Primary biliary cirrhosis (PBC) is an autoimmune liver disease characterized by destruction of the intrahepatic bile ducts. It is generally believed that cellular immune mechanisms, particularly involving T cells, result in this bile duct damage. The relative strength of Th1 and Th2 responses has recently been proposed to be an important factor in the pathophysiology of various autoimmune diseases. In this study, we have attempted to identify the Th subset balance in PBC, by detection of cytokines specific to the two T-cell subsets, i.e., interferon γ (IFN-γ) for Th1 cells and interleukin-4 (IL-4) for Th2 cells. We analyzed IFN-γ and IL-4 messenger RNA (mRNA) positive cells in liver sections from 18 patients with PBC and 35 disease controls including chronic active hepatitis C, extrahepatic biliary obstruction (EBO), and normal liver, using nonisotopic in situ hybridization and immunohistochemistry.
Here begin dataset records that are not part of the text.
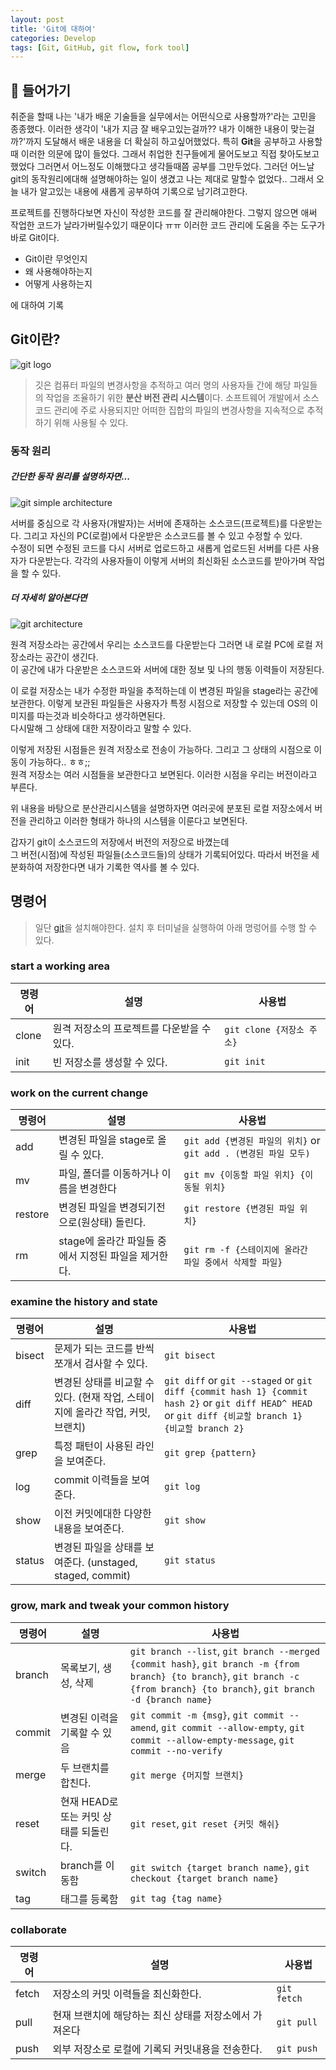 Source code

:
 ```yaml
---
layout: post
title: 'Git에 대하여'
categories: Develop
tags: [Git, GitHub, git flow, fork tool]
---
```


## 📖 들어가기

취준을 할때 나는 '내가 배운 기술들을 실무에서는 어떤식으로 사용할까?'라는 고민을 종종했다. 이러한 생각이 '내가 지금 잘 배우고있는걸까?? 내가 이해한 내용이 맞는걸까?'까지 도달해서 배운 내용을 더 확실히 하고싶어했었다.
특히 **Git**을 공부하고 사용할때 이러한 의문에 많이 들었다. 그래서 취업한 친구들에게 물어도보고 직접 찾아도보고 했었다 그러면서 어느정도 이해했다고 생각들때쯤 공부를 그만두었다. 그러던 어느날 git의 동작원리에대해 설명해야하는 일이 생겼고 나는 제대로 말할수 없었다..
그래서 오늘 내가 알고있는 내용에 새롭게 공부하여 기록으로 남기려고한다.

프로젝트를 진행하다보면 자신이 작성한 코드를 잘 관리해야한다. 그렇지 않으면 애써 작업한 코드가 날라가버릴수있기 때문이다 ㅠㅠ 이러한 코드 관리에 도움을 주는 도구가 바로 Git이다.

- Git이란 무엇인지
- 왜 사용해야하는지
- 어떻게 사용하는지

에 대하여 기록

## Git이란?

![git logo](/assets/posts/git/git_logo.png)

> 깃은 컴퓨터 파일의 변경사항을 추적하고 여러 명의 사용자들 간에 해당 파일들의 작업을 조율하기 위한 **분산 버전 관리 시스템**이다. 소프트웨어 개발에서 소스 코드 관리에 주로 사용되지만 어떠한 집합의 파일의 변경사항을 지속적으로 추적하기 위해 사용될 수 있다.

### 동작 원리

##### 간단한 동작 원리를 설명하자면...

![git simple architecture](/assets/posts/git/git_simple_architecture.png)

서버를 중심으로 각 사용자(개발자)는 서버에 존재하는 소스코드(프로젝트)를 다운받는다. 그리고 자신의 PC(로컬)에서 다운받은 소스코드를 볼 수 있고 수정할 수 있다. <br>
수정이 되면 수정된 코드를 다시 서버로 업로드하고 새롭게 업로드된 서버를 다른 사용자가 다운받는다. 각각의 사용자들이 이렇게 서버의 최신화된 소스코드를 받아가며 작업을 할 수 있다.

##### 더 자세히 알아본다면

![git architecture](/assets/posts/git/git_architecture.png)

원격 저장소라는 공간에서 우리는 소스코드를 다운받는다 그러면 내 로컬 PC에 로컬 저장소라는 공간이 생긴다. <br>
이 공간에 내가 다운받은 소스코드와 서버에 대한 정보 및 나의 행동 이력들이 저장된다.

이 로컬 저장소는 내가 수정한 파일을 추적하는데 이 변경된 파일을 stage라는 공간에 보관한다. 이렇게 보관된 파일들은 사용자가 특정 시점으로 저장할 수 있는데 OS의 이미지를 따는것과 비슷하다고 생각하면된다. <br>
다시말해 그 상태에 대한 저장이라고 말할 수 있다.

이렇게 저장된 시점들은 원격 저장소로 전송이 가능하다. 그리고 그 상태의 시점으로 이동이 가능하다.. ㅎㅎ;;<br>
원격 저장소는 여러 시점들을 보관한다고 보면된다. 이러한 시점을 우리는 버전이라고 부른다.

위 내용을 바탕으로 분산관리시스템을 설명하자면 여러곳에 분포된 로컬 저장소에서 버전을 관리하고 이러한 형태가 하나의 시스템을 이룬다고 보면된다.

갑자기 git이 소스코드의 저장에서 버전의 저장으로 바꼈는데 <br>
그 버전(시점)에 작성된 파일들(소스코드들)의 상태가 기록되어있다. 따라서 버전을 세분화하여 저장한다면 내가 기록한 역사를 볼 수 있다.

## 명령어

> 일단 [git](https://git-scm.com/downloads)을 설치해야한다. 설치 후 터미널을 실행하여 아래 명렁어를 수행 할 수 있다.

### start a working area

| 명령어 | 설명                                       | 사용법                    |
| ------ | ------------------------------------------ | ------------------------- |
| clone  | 원격 저장소의 프로젝트를 다운받을 수 있다. | `git clone {저장소 주소}` |
| init   | 빈 저장소를 생성할 수 있다.                | `git init`                |

### work on the current change

| 명령어  | 설명                                                 | 사용법                                                           |
| ------- | ---------------------------------------------------- | ---------------------------------------------------------------- |
| add     | 변경된 파일을 stage로 올릴 수 있다.                  | `git add {변경된 파일의 위치}` or `git add . (변경된 파일 모두)` |
| mv      | 파일, 폴더를 이동하거나 이름을 변경한다              | `git mv {이동할 파일 위치} {이동될 위치}`                        |
| restore | 변경된 파일을 변경되기전으로(원상태) 돌린다.         | `git restore {변경된 파일 위치}`                                 |
| rm      | stage에 올라간 파일들 중에서 지정된 파일을 제거한다. | `git rm -f {스테이지에 올라간 파일 중에서 삭제할 파일}`          |

### examine the history and state

| 명령어 | 설명                                                                            | 사용법                                                                                                                                                |
| ------ | ------------------------------------------------------------------------------- | ----------------------------------------------------------------------------------------------------------------------------------------------------- |
| bisect | 문제가 되는 코드를 반씩 쪼개서 검사할 수 있다.                                  | `git bisect`                                                                                                                                          |
| diff   | 변경된 상태를 비교할 수 있다. (현재 작업, 스테이지에 올라간 작업, 커밋, 브랜치) | `git diff` or `git --staged` or `git diff {commit hash 1} {commit hash 2}` or `git diff HEAD^ HEAD` or `git diff {비교할 branch 1} {비교할 branch 2}` |
| grep   | 특정 패턴이 사용된 라인을 보여준다.                                             | `git grep {pattern}`                                                                                                                                  |
| log    | commit 이력들을 보여준다.                                                       | `git log`                                                                                                                                             |
| show   | 이전 커밋에대한 다양한 내용을 보여준다.                                         | `git show`                                                                                                                                            |
| status | 변경된 파일을 상태를 보여준다. (unstaged, staged, commit)                       | `git status`                                                                                                                                          |

### grow, mark and tweak your common history

| 명령어 | 설명                                   | 사용법                                                                                                                                                                        |
| ------ | -------------------------------------- | ----------------------------------------------------------------------------------------------------------------------------------------------------------------------------- |
| branch | 목록보기, 생성, 삭제                   | `git branch --list`, `git branch --merged {commit hash}`, `git branch -m {from branch} {to branch}`, `git branch -c {from branch} {to branch}`, `git branch -d {branch name}` |
| commit | 변경된 이력을 기록할 수 있음           | `git commit -m {msg}`, `git commit --amend`, `git commit --allow-empty`, `git commit --allow-empty-message`, `git commit --no-verify`                                         |
| merge  | 두 브랜치를 합친다.                    | `git merge {머지할 브랜치}`                                                                                                                                                   |
| reset  | 현재 HEAD로 또는 커밋 상태를 되돌린다. | `git reset`, `git reset {커밋 해쉬}`                                                                                                                                          |
| switch | branch를 이동함                        | `git switch {target branch name}`, `git checkout {target branch name}`                                                                                                        |
| tag    | 태그를 등록함                          | `git tag {tag name}`                                                                                                                                                          |

### collaborate

| 명령어 | 설명                                                   | 사용법      |
| ------ | ------------------------------------------------------ | ----------- |
| fetch  | 저장소의 커밋 이력들을 최신화한다.                     | `git fetch` |
| pull   | 현재 브랜치에 해당하는 최신 상태를 저장소에서 가져온다 | `git pull`  |
| push   | 외부 저장소로 로컬에 기록되 커밋내용을 전송한다.       | `git push`  |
Mononuclear cells expressing IFN-γ and IL-4 mRNA were aggregated in inflamed portal tracts in PBC livers, but were rarely present in extrahepatic biliary obstruction, alcoholic fibrosis, or normal liver sections. The IFN-γ and IL-4 mRNA positive cells in PBC livers were detected in significantly higher numbers than in control livers (P <.01). Moreover, IFN-mRNA expression was more commonly detected than IL-4 expression in PBC livers, and the levels of IFN-γ mRNA expression were highly correlated with the degree of portal inflammatory activity. IFN- γ mRNA-positive cells were detected primarily around damaged bile ducts that were surrounded by lymphoid aggregates. The data indicate that Th1 cells are the more prominent T-cell subset in the lymphoid infiltrates in PBC.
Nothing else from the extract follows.